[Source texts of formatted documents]
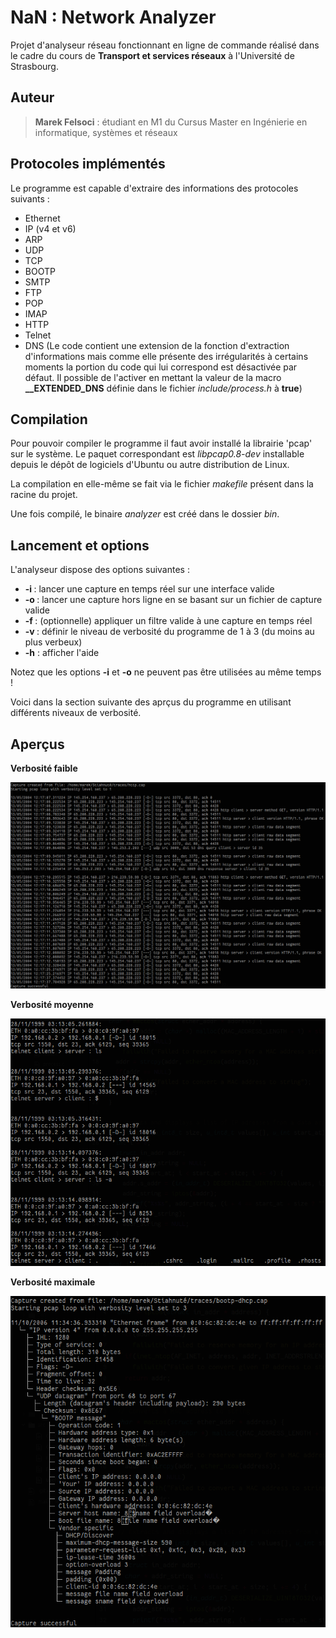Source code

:# NaN : Network Analyzer

Projet d'analyseur réseau fonctionnant en ligne de commande réalisé dans le cadre du cours de **Transport et services réseaux** à l'Université de Strasbourg.

## Auteur

> **Marek Felsoci** : étudiant en M1 du Cursus Master en Ingénierie en informatique, systèmes et réseaux

## Protocoles implémentés

Le programme est capable d'extraire des informations des protocoles suivants :

- Ethernet
- IP (v4 et v6)
- ARP
- UDP
- TCP
- BOOTP
- SMTP
- FTP
- POP
- IMAP
- HTTP
- Telnet
- DNS (Le code contient une extension de la fonction d'extraction d'informations mais comme elle présente des irrégularités à certains moments la portion du code qui lui correspond est désactivée par défaut. Il possible de l'activer en mettant la valeur de la macro **__EXTENDED_DNS** définie dans le fichier *include/process.h* à **true**)

## Compilation

Pour pouvoir compiler le programme il faut avoir installé la librairie 'pcap' sur le système. Le paquet correspondant est *libpcap0.8-dev* installable depuis le dépôt de logiciels d'Ubuntu ou autre distribution de Linux.

La compilation en elle-même se fait via le fichier *makefile* présent dans la racine du projet.

Une fois compilé, le binaire *analyzer* est créé dans le dossier *bin*.

## Lancement et options

L'analyseur dispose des options suivantes :

- **-i <interface>** : lancer une capture en temps réel sur une interface valide
- **-o <fichier de capture>** : lancer une capture hors ligne en se basant sur un fichier de capture valide
- **-f <filtre>** : (optionnelle) appliquer un filtre valide à une capture en temps réel
- **-v <niveau>** : définir le niveau de verbosité du programme de 1 à 3 (du moins au plus verbeux)
- **-h** : afficher l'aide

Notez que les options **-i** et **-o** ne peuvent pas être utilisées au même temps !

Voici dans la section suivante des aprçus du programme en utilisant différents niveaux de verbosité.

## Aperçus

**Verbosité faible**

![capture d'écran](doc/nan3.png)

**Verbosité moyenne**

![capture d'écran](doc/nan2.png)

**Verbosité maximale**

![capture d'écran](doc/nan1.png)
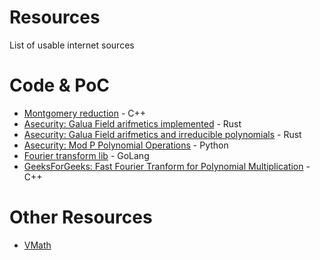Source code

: # Resources

List of usable internet sources

# Code & PoC
* [Montgomery reduction](https://rosettacode.org/wiki/Montgomery_reduction#C.2B.2B) - C++
* [Asecurity: Galua Field arifmetics implemented](https://asecuritysite.com/gf) - Rust
* [Asecurity: Galua Field arifmetics and irreducible polynomials](https://asecuritysite.com/gf/gf2) - Rust
* [Asecurity: Mod P Polynomial Operations](https://asecuritysite.com/principles/polyop) - Python
* [Fourier transform lib](https://pkg.go.dev/github.com/mjibson/go-dsp/fft) - GoLang
* [GeeksForGeeks: Fast Fourier Tranform for Polynomial Multiplication](https://www.geeksforgeeks.org/iterative-fast-fourier-transformation-polynomial-multiplication/?ref=rp) - C++

# Other Resources
* [VMath](http://vmath.ru/vf5/)
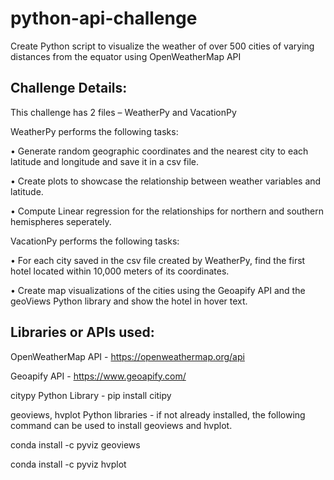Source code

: # python-api-challenge
Create Python script to visualize the weather of over 500 cities of varying distances from the equator using OpenWeatherMap API

Challenge Details:
--------------------
This challenge has 2 files – WeatherPy and VacationPy

WeatherPy performs the following tasks:

•	Generate random geographic coordinates and the nearest city to each latitude and longitude and save it in a csv file.

•	Create plots to showcase the relationship between weather variables and latitude. 

•	Compute Linear regression for the relationships for northern and southern hemispheres seperately.

VacationPy performs the following tasks:

•	For each city saved in the csv file created by WeatherPy, find the first hotel located within 10,000 meters of its coordinates.

•	Create map visualizations of the cities using the Geoapify API and the geoViews Python library and show the hotel in hover text.

Libraries or APIs used:
--------------------------
OpenWeatherMap API - https://openweathermap.org/api 

Geoapify API - https://www.geoapify.com/

citypy Python Library - pip install citipy

geoviews, hvplot Python libraries - if not already installed, the following command can be used to install geoviews and hvplot.

conda install -c pyviz geoviews

conda install -c pyviz hvplot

YOUR INSTRUCTIONS: Line count for the word "options": work out how many lines of the data above include it, and reply with that number alone.

TASK OUTPUT: 3